Recentemente, na cidade de Arapiraca, em Alagoas, uma mulher de 30 anos foi presa por dar um golpe de R$ 20 mil em uma rede de farmácias na qual trabalhava havia somente 16 dias. Viciada em jogos de apostas online, ela admitiu em depoimento que, no terceiro dia de trabalho, iniciou os desvios do caixa.

Em outro caso, a cearense Ângela Maria Camila da Paz, de 39 anos, entrou para as estatísticas como mais uma das vítimas dos jogos virtuais. O ritual foi o mesmo que acontece com todo jogador seduzido a apostar. Se ganha, quer mais. Se perde, quer recuperar o que perdeu. Ângela foi fisgada pela sorte de principiante, quando conseguiu ganhar R$ 10 mil. Então, apostou, inclusive, os bens da família. E tirou a própria vida quando se viu diante de uma dívida de mais de R$ 1 milhão feita para financiar as apostas.
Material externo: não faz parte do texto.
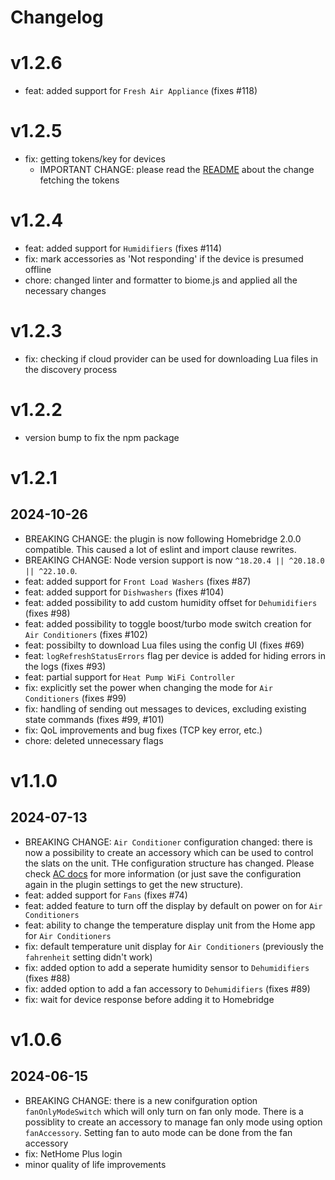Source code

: # Changelog

# v1.2.6
- feat: added support for `Fresh Air Appliance` (fixes #118)

# v1.2.5
- fix: getting tokens/key for devices
  - IMPORTANT CHANGE: please read the [README](README.md#important-notice) about the change fetching the tokens

# v1.2.4
- feat: added support for `Humidifiers` (fixes #114)
- fix: mark accessories as 'Not responding' if the device is presumed offline
- chore: changed linter and formatter to biome.js and applied all the necessary changes

# v1.2.3
- fix: checking if cloud provider can be used for downloading Lua files in the discovery process

# v1.2.2
- version bump to fix the npm package

# v1.2.1
## 2024-10-26
- BREAKING CHANGE: the plugin is now following Homebridge 2.0.0 compatible. This caused a lot of eslint and import clause rewrites.
- BREAKING CHANGE: Node version support is now `^18.20.4 || ^20.18.0 || ^22.10.0`.
- feat: added support for `Front Load Washers` (fixes #87)
- feat: added support for `Dishwashers` (fixes #104)
- feat: added possibility to add custom humidity offset for `Dehumidifiers` (fixes #98)
- feat: added possibility to toggle boost/turbo mode switch creation for `Air Conditioners` (fixes #102)
- feat: possibilty to download Lua files using the config UI (fixes #69)
- feat: `logRefreshStatusErrors` flag per device is added for hiding errors in the logs (fixes #93)
- feat: partial support for `Heat Pump WiFi Controller`
- fix: explicitly set the power when changing the mode for `Air Conditioners` (fixes #99)
- fix: handling of sending out messages to devices, excluding existing state commands (fixes #99, #101)
- fix: QoL improvements and bug fixes (TCP key error, etc.)
- chore: deleted unnecessary flags

# v1.1.0
## 2024-07-13
- BREAKING CHANGE: `Air Conditioner` configuration changed: there is now a possibility to create an accessory which can be used to control the slats on the unit. THe configuration structure has changed. Please check [AC docs](/docs/ac.md) for more information (or just save the configuration again in the plugin settings to get the new structure).
- feat: added support for `Fans` (fixes #74)
- feat: added feature to turn off the display by default on power on for `Air Conditioners`
- feat: ability to change the temperature display unit from the Home app for `Air Conditioners`
- fix: default temperature unit display for `Air Conditioners` (previously the `fahrenheit` setting didn't work)
- fix: added option to add a seperate humidity sensor to `Dehumidifiers` (fixes #88)
- fix: added option to add a fan accessory to `Dehumidifiers` (fixes #89)
- fix: wait for device response before adding it to Homebridge

# v1.0.6
## 2024-06-15
- BREAKING CHANGE: there is a new conifguration option `fanOnlyModeSwitch` which will only turn on fan only mode. There is a possiblity to create an accessory to manage fan only mode using option `fanAccessory`. Setting fan to auto mode can be done from the fan accessory
- fix: NetHome Plus login
- minor quality of life improvements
Os influencers são os grandes disseminadores dos jogos, pois ostentam nas redes sociais vidas luxuosas, e ao promoverem essas plataformas acabam por induzir os seguidores a acreditarem que a sorte realmente está do outro lado da tela. O Jogo do Tigrinho é um dos mais divulgados. Até crianças de 6 anos são induzidas a jogar.

Os jogos online, que eram proibidos no Brasil e passam a ser liberados após a regulamentação, são mais uma espécie de droga lícita, diante da qual a pessoa precisa ter muito autocontrole para não se tornar refém.

Nesta última semana, o Instituto Conhecimento Liberta – ICL Notícias iniciou uma campanha intitulada #ApostasMatam. Seu principal garoto-propaganda é o influenciador Felipe Neto. Ele afirma que o maior erro de sua vida foi ter feito divulgação para casa de aposta. A campanha tem o intuito de pedir aos influenciadores a não fazerem propaganda para empresas de apostas.


“De acordo com dados de um estudo macroeconômico realizado pelo banco Itaú, cerca de sete milhões de brasileiros estão endividados por causa das apostas. Dois de cada três apostadores já deixaram de comprar algum item de necessidade básica por conta do dinheiro gasto com as ‘bets’ (apostas).” – ICL Notícias.

De um lado estão os empresários, que lucram com uma clientela em busca da riqueza imediata; o governo, de olho nos impostos; os influencers, faturando com seus anúncios. No outro lado da corda, o cidadão e seus boletos. A corda, como se diz, sempre arrebenta do lado mais fraco, e nesse caso, muitas vezes, com vítimas que perdem a vida.

O governo, pelo visto, realmente quer pagar para ver. Mas será que nossa sociedade está preparada para lidar com mais esse vício, agora legalizado?